» **PROBLEM STATEMENT**
Print the records below exactly, with no pictures.

[Collected data]
########
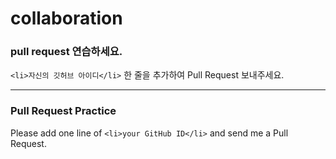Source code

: # collaboration

### pull request 연습하세요.

`<li>자신의 깃허브 아이디</li>` 한 줄을 추가하여 Pull Request 보내주세요.

---

### Pull Request Practice

Please add one line of `<li>your GitHub ID</li>` and send me a Pull Request.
########
» **EXERCISE RESULT**
Source code

: # collaboration

### pull request 연습하세요.

`<li>자신의 깃허브 아이디</li>` 한 줄을 추가하여 Pull Request 보내주세요.

---

### Pull Request Practice

Please add one line of `<li>your GitHub ID</li>` and send me a Pull Request.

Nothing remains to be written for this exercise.